- SOURCE DATA:
----

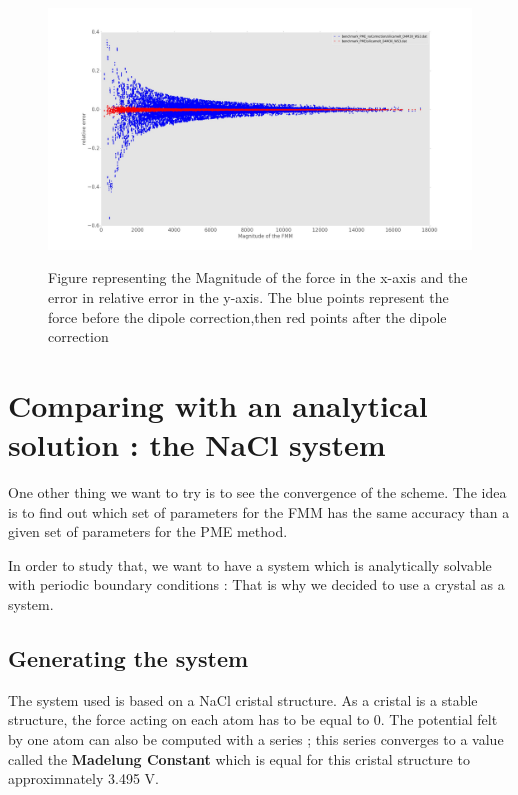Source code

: \documentclass[11pt,twoside,a4paper]{report}
\begin{document}
\begin{figure}[H]
	   \includegraphics[scale=0.2]{magErr_Correction}
	    \label{fig:magnitude}
    \centering 
    \caption{Figure representing the Magnitude of the force in the x-axis and the  error in relative error in the y-axis. The blue points represent the force before the dipole correction,then red points after the dipole correction}    
    
    \label{fig:magnitude}
   \end{figure}  
   
\section{Comparing with an analytical solution : the NaCl system}

One other thing we want to try is to see the convergence of the scheme. The idea is to find out which set of parameters for the FMM has the same accuracy than a given set of parameters for the PME method. 

In order to study that, we want to have a system which is analytically solvable with periodic boundary conditions : That is why we decided to use a crystal as a system. 

\subsection{Generating the system}

The system used is based on a NaCl cristal structure. As a cristal is a stable structure, the force acting on each atom has to be equal to 0. The potential felt by one atom can also be computed with a series ; this series converges to a value called the \textbf{Madelung Constant} which is equal for this cristal structure to approximnately 3.495 V.
\end{document}
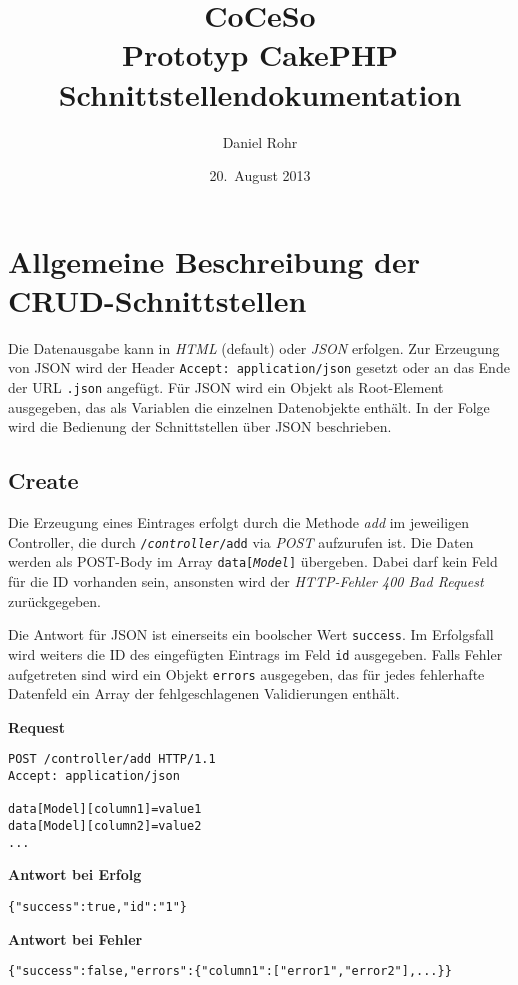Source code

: \documentclass[a4paper,11pt]{article}
\title{CoCeSo\\Prototyp CakePHP\\Schnittstellendokumentation}
\author{Daniel Rohr}
\date{20.\ August 2013}
\newenvironment{code}[1][]{\smallskip\noindent\textbf{#1}}{}
\begin{document}
\maketitle
\tableofcontents
\pagebreak


\section{Allgemeine Beschreibung der CRUD-Schnittstellen}

Die Datenausgabe kann in \emph{HTML} (default) oder \emph{JSON} erfolgen. Zur Erzeugung von JSON wird der Header \texttt{Accept: application/json} gesetzt oder an das Ende der URL \texttt{.json} angefügt.
Für JSON wird ein Objekt als Root-Element ausgegeben, das als Variablen die einzelnen Datenobjekte enthält. In der Folge wird die Bedienung der Schnittstellen über JSON beschrieben.

\subsection{Create}

Die Erzeugung eines Eintrages erfolgt durch die Methode \emph{add} im jeweiligen Controller, die durch \texttt{/\emph{controller}/add} via \emph{POST} aufzurufen ist. Die Daten werden als POST-Body im Array \texttt{data[\emph{Model}]} übergeben. Dabei darf kein Feld für die ID vorhanden sein, ansonsten wird der \emph{HTTP-Fehler 400 Bad Request} zurückgegeben.

Die Antwort für JSON ist einerseits ein boolscher Wert \texttt{success}. Im Erfolgsfall wird weiters die ID des eingefügten Eintrags im Feld \texttt{id} ausgegeben. Falls Fehler aufgetreten sind wird ein Objekt \texttt{errors} ausgegeben, das für jedes fehlerhafte Datenfeld ein Array der fehlgeschlagenen Validierungen enthält.

\begin{code}[Request]
\begin{lstlisting}
POST /controller/add HTTP/1.1
Accept: application/json

data[Model][column1]=value1
data[Model][column2]=value2
...
\end{lstlisting}
\end{code}
\begin{code}[Antwort bei Erfolg]
\begin{lstlisting}
{"success":true,"id":"1"}
\end{lstlisting}
\end{code}
\begin{code}[Antwort bei Fehler]
\begin{lstlisting}
{"success":false,"errors":{"column1":["error1","error2"],...}}
\end{lstlisting}
\end{code}
\end{document}
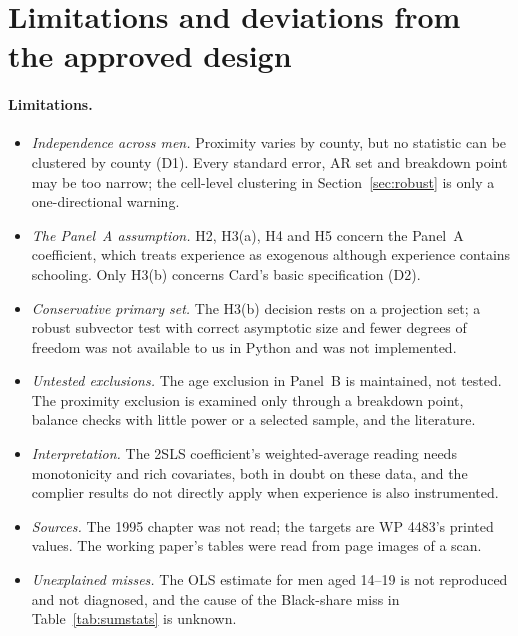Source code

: \documentclass[11pt]{article}
\begin{document}
\section*{Limitations and deviations from the approved design}
\label{sec:deviations}

\paragraph{Limitations.}
\begin{itemize}
\item \emph{Independence across men.} Proximity varies by county, but no statistic can be
clustered by county (D1). Every standard error, AR set and breakdown point may be too
narrow; the cell-level clustering in Section~\ref{sec:robust} is only a one-directional
warning.
\item \emph{The Panel~A assumption.} H2, H3(a), H4 and H5 concern the Panel~A coefficient,
which treats experience as exogenous although experience contains schooling. Only H3(b)
concerns Card's basic specification (D2).
\item \emph{Conservative primary set.} The H3(b) decision rests on a projection set; a
robust subvector test with correct asymptotic size and fewer degrees of freedom was not
available to us in Python and was not implemented.
\item \emph{Untested exclusions.} The age exclusion in Panel~B is maintained, not tested.
The proximity exclusion is examined only through a breakdown point, balance checks with
little power or a selected sample, and the literature.
\item \emph{Interpretation.} The 2SLS coefficient's weighted-average reading needs
monotonicity and rich covariates, both in doubt on these data, and the complier results do
not directly apply when experience is also instrumented.
\item \emph{Sources.} The 1995 chapter was not read; the targets are WP 4483's printed
values. The working paper's tables were read from page images of a scan.
\item \emph{Unexplained misses.} The OLS estimate for men aged 14--19 is not reproduced
and not diagnosed, and the cause of the Black-share miss in Table~\ref{tab:sumstats} is
unknown.
\end{itemize}
\end{document}
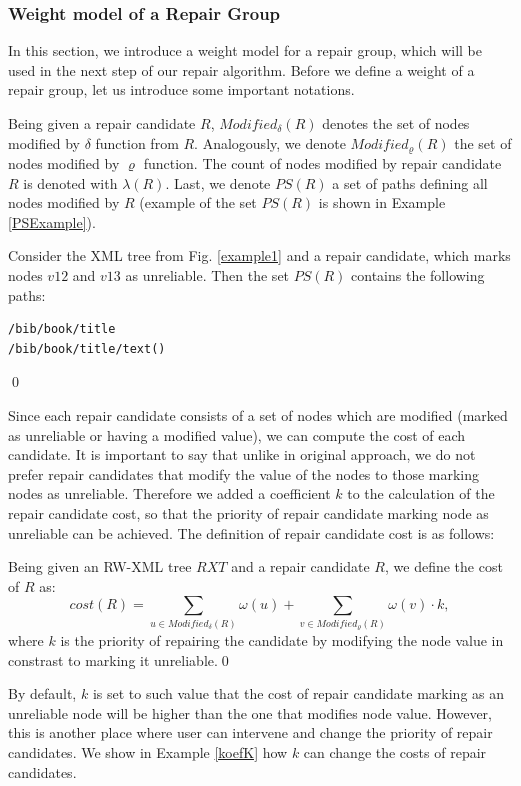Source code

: \subsubsection{Weight model of a Repair Group}

In this section, we introduce a weight model for a repair group, which will be used in the next step of our repair algorithm. Before we define a weight of a repair group, let us introduce some important notations.

Being given a repair candidate $R$, $Modified_\delta(R)$ denotes the set of nodes modified by $\delta$ function from $R$. Analogously, we denote $Modified_\varrho(R)$ the set of nodes modified by $\varrho$ function. The count of nodes modified by repair candidate $R$ is denoted with $\lambda(R)$. Last, we denote $PS(R)$ a set of paths defining all nodes modified by $R$ (example of the set $PS(R)$ is shown in Example \ref{PSExample}).

\begin{example}\label{PSExample}
Consider the XML tree from Fig. \ref{example1} and a repair candidate, which marks nodes $v12$ and $v13$ as unreliable. Then the set $PS(R)$ contains the following paths:
\begin{verbatim}
/bib/book/title
/bib/book/title/text()
\end{verbatim}\qed
\end{example}


Since each repair candidate consists of a set of nodes which are modified (marked as unreliable or having a modified value), we can compute the cost of each candidate. It is important to say that unlike in original approach, we do not prefer repair candidates that modify the value of the nodes to those marking nodes as unreliable. Therefore we added a coefficient $k$ to the calculation of the repair candidate cost, so that the priority of repair candidate marking node as unreliable can be achieved. The definition of repair candidate cost is as follows:

\begin{define}
Being given an RW-XML tree $RXT$ and a repair candidate $R$, we define the cost of $R$ as:
$$cost(R) = \sum_{u \in Modified_\delta(R)} \omega(u) + \sum_{v \in Modified_\varrho(R)} \omega(v) \cdot k,$$
where $k$ is the priority of repairing the candidate by modifying the node value in constrast to marking it unreliable.\qed
\end{define}

By default, $k$ is set to such value that the cost of repair candidate marking as an unreliable node will be higher than the one that modifies node value. However, this is another place where user can intervene and change the priority of repair candidates. We show in Example \ref{koefK} how $k$ can change the costs of repair candidates.

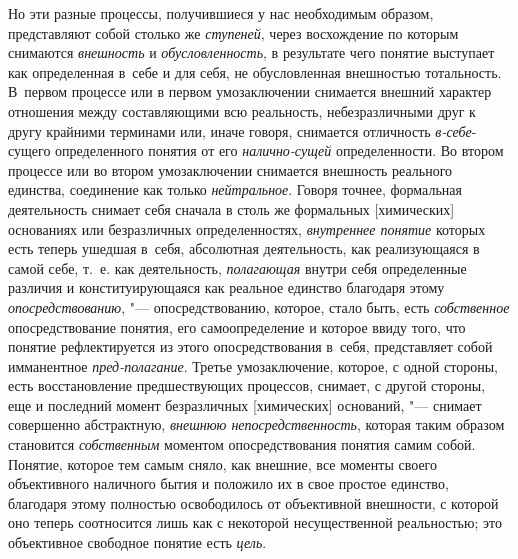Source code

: Но эти разные процессы, получившиеся у нас необходимым
образом, представляют собой столько же
{\em ступеней}, через
восхождение по которым снимаются
{\em внешность} и
{\em обусловленность}, в
результате чего понятие выступает как определенная в~себе и для себя, не
обусловленная внешностью тотальность. В~первом процессе или в первом
умозаключении снимается внешний характер отношения между составляющими всю
реальность, небезразличными друг к другу крайними терминами или, иначе
говоря, снимается отличность
{\em в-себе}-сущего
определенного понятия от его
{\em налично-сущей}
определенности. Во втором процессе или во втором
умозаключении снимается внешность реального единства, соединение как только
{\em нейтральное}. Говоря
точнее, формальная деятельность снимает себя сначала в столь же формальных
[химических] основаниях или безразличных определенностях,
{\em внутреннее понятие}
которых есть теперь ушедшая в~себя, абсолютная деятельность,
как реализующаяся в самой себе, т.~е. как деятельность,
{\em полагающая} внутри
себя определенные различия и конституирующаяся как реальное единство
благодаря этому {\em опосредствованию},
"--- опосредствованию, которое, стало быть, есть
{\em собственное}
опосредствование понятия, его самоопределение и которое ввиду
того, что понятие рефлектируется из этого опосредствования в~себя,
представляет собой имманентное
{\em пред-полагание}.
Третье умозаключение, которое, с одной стороны, есть
восстановление предшествующих процессов, снимает, с другой стороны, еще и
последний момент безразличных [химических] оснований, "---
снимает совершенно абстрактную,
{\em внешнюю непосредственность},
которая таким образом становится
{\em собственным}
моментом опосредствования понятия самим собой. Понятие,
которое тем самым сняло, как внешние, все моменты своего объективного
наличного бытия и положило их в свое простое единство, благодаря этому
полностью освободилось от объективной внешности, с которой оно теперь
соотносится лишь как с некоторой несущественной реальностью; это
объективное свободное понятие есть
{\em цель}.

----

- HOW TO COMPLETE THIS TASK: Scan the records above for the string "POST", then select every line that holds it.

- SOLUTION FOR THIS EXERCISE:
Die Erzeugung eines Eintrages erfolgt durch die Methode \emph{add} im jeweiligen Controller, die durch \texttt{/\emph{controller}/add} via \emph{POST} aufzurufen ist. Die Daten werden als POST-Body im Array \texttt{data[\emph{Model}]} übergeben. Dabei darf kein Feld für die ID vorhanden sein, ansonsten wird der \emph{HTTP-Fehler 400 Bad Request} zurückgegeben.
POST /controller/add HTTP/1.1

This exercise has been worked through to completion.